> Stored records
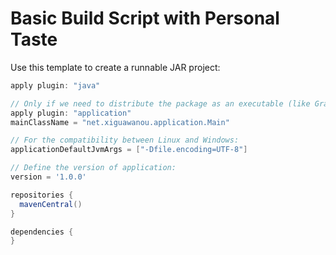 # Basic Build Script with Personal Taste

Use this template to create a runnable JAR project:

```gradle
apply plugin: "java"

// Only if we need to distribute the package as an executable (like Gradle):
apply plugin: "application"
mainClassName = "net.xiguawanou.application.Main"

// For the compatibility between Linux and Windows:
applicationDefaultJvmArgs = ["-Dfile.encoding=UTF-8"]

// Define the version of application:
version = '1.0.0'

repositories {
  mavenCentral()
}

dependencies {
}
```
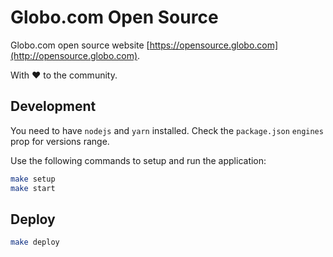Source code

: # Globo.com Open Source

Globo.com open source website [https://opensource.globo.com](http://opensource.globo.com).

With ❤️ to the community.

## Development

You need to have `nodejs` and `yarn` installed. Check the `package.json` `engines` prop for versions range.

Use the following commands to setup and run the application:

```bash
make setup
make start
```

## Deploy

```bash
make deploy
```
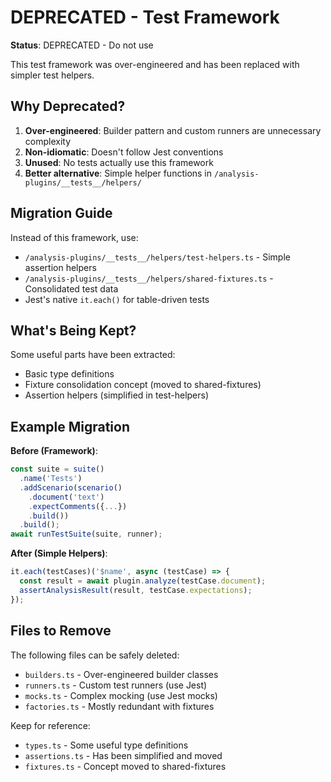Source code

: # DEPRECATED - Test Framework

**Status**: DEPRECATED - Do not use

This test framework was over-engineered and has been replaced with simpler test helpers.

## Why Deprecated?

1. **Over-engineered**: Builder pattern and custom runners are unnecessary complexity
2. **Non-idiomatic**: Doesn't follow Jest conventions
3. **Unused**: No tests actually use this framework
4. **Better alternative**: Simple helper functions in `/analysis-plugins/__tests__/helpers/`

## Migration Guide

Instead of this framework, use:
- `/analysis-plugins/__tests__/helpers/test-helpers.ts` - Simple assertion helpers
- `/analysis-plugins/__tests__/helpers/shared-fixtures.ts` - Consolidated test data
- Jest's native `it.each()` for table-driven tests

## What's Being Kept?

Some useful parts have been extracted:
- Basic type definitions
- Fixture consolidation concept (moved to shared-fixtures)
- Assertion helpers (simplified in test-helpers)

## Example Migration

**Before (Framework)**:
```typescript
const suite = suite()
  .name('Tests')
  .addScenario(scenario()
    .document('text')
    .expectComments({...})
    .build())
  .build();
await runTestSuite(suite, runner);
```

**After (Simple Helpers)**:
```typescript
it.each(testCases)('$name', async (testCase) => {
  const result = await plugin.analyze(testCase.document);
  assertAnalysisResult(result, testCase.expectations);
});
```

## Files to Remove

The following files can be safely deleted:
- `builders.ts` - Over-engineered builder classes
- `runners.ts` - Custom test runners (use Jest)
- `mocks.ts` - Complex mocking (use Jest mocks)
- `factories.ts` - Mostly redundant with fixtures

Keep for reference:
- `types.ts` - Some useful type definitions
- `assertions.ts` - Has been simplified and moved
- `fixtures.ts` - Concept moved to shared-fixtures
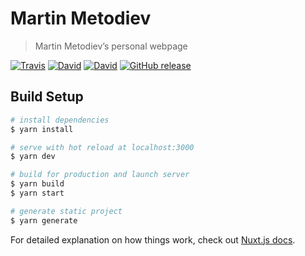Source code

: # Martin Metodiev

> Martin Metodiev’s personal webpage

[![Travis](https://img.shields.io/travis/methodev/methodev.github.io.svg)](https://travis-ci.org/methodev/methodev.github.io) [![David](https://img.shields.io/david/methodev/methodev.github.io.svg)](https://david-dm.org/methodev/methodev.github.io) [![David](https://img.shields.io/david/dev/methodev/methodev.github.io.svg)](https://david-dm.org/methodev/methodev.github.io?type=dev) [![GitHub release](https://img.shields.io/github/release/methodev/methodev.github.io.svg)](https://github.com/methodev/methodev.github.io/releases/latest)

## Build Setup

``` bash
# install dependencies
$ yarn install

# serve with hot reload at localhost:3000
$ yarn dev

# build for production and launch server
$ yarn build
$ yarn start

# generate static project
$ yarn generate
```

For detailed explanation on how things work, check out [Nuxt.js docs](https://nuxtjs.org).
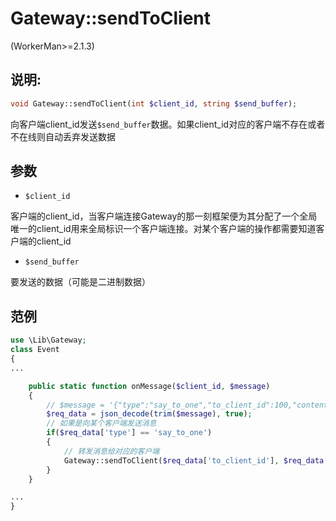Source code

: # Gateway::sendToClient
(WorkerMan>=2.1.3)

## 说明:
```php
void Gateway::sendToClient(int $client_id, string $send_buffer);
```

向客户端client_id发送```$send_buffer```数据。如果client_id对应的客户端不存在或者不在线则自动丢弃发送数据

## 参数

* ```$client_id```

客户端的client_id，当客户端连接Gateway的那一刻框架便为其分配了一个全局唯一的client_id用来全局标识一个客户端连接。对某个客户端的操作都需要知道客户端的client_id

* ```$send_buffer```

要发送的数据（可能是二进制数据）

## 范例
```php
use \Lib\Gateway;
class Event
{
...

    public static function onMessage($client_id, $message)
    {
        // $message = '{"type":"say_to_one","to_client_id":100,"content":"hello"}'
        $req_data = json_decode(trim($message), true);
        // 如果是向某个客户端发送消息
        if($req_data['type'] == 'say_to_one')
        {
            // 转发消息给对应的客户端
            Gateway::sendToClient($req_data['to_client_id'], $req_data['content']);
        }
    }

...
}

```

> TASK REQUIREMENTS
Please find each line in the records above that holds the word "Some", and copy it.

> EXERCISE RESPONSE
Some useful parts have been extracted:
- `types.ts` - Some useful type definitions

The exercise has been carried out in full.